Exercise directions: For each line of the data that includes the word "next", copy the line.

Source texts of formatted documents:
• • • • •
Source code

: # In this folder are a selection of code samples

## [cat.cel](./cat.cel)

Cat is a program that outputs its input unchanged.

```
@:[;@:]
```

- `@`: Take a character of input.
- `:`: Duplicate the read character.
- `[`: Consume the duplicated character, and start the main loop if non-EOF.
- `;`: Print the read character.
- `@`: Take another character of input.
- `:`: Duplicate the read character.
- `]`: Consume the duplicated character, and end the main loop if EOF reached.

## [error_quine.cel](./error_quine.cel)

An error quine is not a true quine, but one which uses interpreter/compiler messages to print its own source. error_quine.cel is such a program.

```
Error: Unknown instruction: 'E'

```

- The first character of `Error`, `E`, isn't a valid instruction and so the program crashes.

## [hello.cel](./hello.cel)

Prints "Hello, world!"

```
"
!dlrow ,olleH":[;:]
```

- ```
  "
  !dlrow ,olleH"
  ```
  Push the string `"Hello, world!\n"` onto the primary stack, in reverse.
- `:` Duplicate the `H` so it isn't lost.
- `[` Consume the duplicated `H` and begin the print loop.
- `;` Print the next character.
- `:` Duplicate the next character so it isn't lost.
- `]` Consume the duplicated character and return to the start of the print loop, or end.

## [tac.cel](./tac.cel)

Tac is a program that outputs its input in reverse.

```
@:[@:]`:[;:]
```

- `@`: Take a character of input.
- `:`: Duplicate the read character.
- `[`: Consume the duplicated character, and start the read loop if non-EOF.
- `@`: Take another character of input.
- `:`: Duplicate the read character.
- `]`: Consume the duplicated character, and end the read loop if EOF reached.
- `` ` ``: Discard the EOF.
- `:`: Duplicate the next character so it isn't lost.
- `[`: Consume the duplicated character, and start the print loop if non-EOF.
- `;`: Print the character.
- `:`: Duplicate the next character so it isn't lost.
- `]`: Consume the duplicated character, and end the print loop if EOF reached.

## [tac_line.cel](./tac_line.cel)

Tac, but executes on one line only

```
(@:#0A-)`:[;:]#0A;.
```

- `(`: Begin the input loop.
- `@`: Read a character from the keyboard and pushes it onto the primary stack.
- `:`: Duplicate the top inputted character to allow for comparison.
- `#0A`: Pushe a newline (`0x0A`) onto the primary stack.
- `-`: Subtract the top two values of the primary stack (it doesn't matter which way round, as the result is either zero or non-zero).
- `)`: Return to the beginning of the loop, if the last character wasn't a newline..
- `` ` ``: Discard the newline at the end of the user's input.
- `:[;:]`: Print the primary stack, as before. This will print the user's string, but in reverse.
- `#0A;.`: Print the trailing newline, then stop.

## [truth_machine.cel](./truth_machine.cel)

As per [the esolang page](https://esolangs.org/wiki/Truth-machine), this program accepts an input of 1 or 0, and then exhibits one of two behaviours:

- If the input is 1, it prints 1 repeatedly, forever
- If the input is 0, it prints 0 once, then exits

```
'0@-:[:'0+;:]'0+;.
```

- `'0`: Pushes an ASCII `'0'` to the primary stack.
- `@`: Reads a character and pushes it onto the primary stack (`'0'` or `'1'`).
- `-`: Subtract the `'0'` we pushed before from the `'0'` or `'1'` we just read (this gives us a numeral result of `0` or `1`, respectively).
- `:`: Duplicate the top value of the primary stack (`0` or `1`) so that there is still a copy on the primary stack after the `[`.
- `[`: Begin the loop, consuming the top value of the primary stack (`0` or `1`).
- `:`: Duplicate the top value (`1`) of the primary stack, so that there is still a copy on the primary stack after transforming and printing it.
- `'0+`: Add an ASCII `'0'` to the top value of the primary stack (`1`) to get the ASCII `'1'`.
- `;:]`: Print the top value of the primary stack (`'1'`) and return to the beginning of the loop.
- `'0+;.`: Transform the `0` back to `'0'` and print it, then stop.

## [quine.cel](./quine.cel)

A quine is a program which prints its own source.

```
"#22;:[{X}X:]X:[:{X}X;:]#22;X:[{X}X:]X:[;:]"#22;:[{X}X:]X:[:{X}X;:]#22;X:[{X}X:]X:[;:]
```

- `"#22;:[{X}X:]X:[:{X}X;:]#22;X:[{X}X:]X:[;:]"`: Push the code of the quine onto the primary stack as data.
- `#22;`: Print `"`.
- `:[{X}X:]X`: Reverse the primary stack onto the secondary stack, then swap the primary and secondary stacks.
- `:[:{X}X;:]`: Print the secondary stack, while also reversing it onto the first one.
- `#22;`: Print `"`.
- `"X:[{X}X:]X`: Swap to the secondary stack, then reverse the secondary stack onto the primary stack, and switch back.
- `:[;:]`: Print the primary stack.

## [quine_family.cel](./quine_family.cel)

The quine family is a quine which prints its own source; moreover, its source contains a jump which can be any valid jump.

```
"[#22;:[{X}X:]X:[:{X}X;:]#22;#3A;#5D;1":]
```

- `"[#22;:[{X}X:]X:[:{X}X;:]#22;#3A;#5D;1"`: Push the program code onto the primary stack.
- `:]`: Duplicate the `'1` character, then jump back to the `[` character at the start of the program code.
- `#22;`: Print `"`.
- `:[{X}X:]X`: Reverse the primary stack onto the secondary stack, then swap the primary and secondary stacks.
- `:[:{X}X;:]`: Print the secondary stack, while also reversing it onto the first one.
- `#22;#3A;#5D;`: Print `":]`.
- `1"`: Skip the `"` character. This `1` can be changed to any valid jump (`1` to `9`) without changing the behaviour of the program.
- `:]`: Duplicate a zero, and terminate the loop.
• • • • •
Worked solution:
- `;` Print the next character.
- `:` Duplicate the next character so it isn't lost.
- `:`: Duplicate the next character so it isn't lost.
- `:`: Duplicate the next character so it isn't lost.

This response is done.